Every line of the records that holds the word "this" should be copied.
───── Supplied records ─────
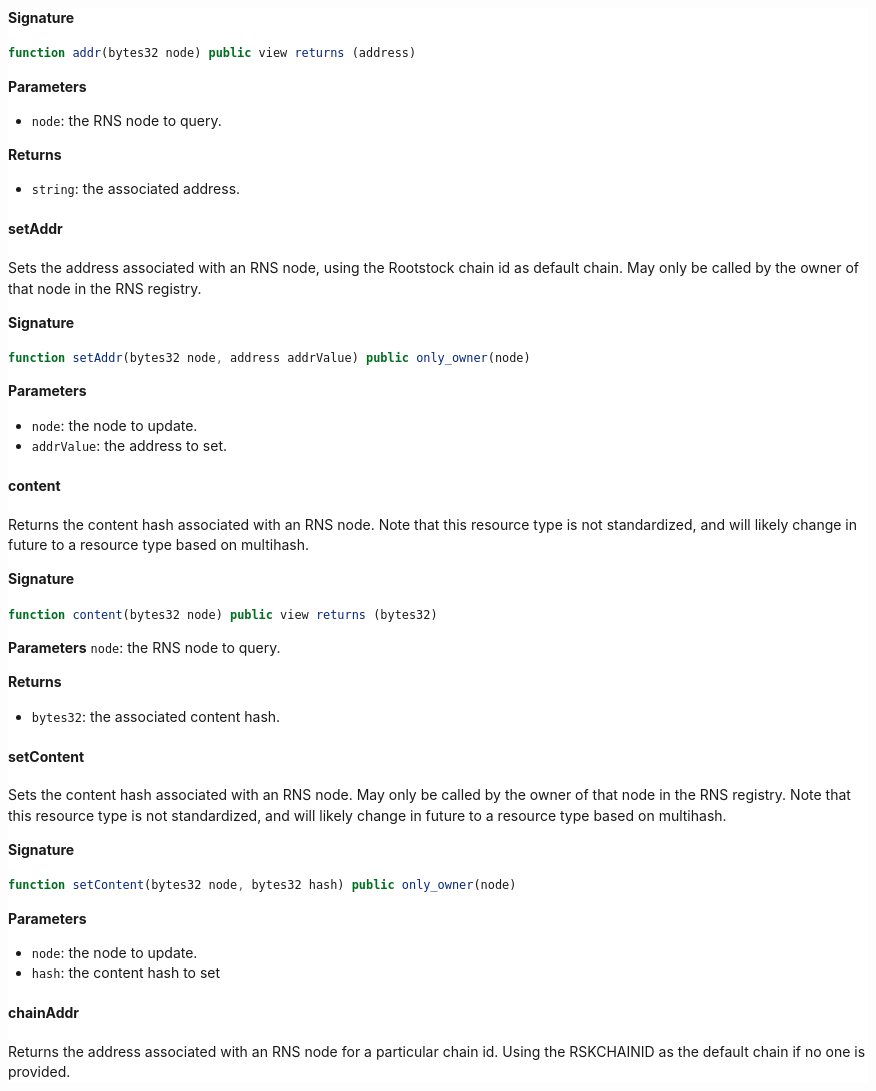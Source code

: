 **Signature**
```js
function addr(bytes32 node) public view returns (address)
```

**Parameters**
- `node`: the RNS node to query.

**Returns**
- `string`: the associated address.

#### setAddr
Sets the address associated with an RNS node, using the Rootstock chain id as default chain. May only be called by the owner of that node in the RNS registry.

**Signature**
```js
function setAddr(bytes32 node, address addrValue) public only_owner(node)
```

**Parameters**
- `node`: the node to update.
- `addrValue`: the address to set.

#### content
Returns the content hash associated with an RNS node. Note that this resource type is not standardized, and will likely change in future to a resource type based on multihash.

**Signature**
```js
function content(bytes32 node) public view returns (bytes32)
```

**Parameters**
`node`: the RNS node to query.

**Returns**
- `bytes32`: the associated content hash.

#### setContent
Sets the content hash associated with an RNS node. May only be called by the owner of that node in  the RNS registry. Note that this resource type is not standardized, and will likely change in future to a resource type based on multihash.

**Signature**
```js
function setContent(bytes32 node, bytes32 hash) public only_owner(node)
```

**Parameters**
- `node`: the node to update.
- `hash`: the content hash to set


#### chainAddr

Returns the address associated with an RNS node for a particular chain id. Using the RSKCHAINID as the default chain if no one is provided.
─────
## Response
Returns the content hash associated with an RNS node. Note that this resource type is not standardized, and will likely change in future to a resource type based on multihash.
Sets the content hash associated with an RNS node. May only be called by the owner of that node in  the RNS registry. Note that this resource type is not standardized, and will likely change in future to a resource type based on multihash.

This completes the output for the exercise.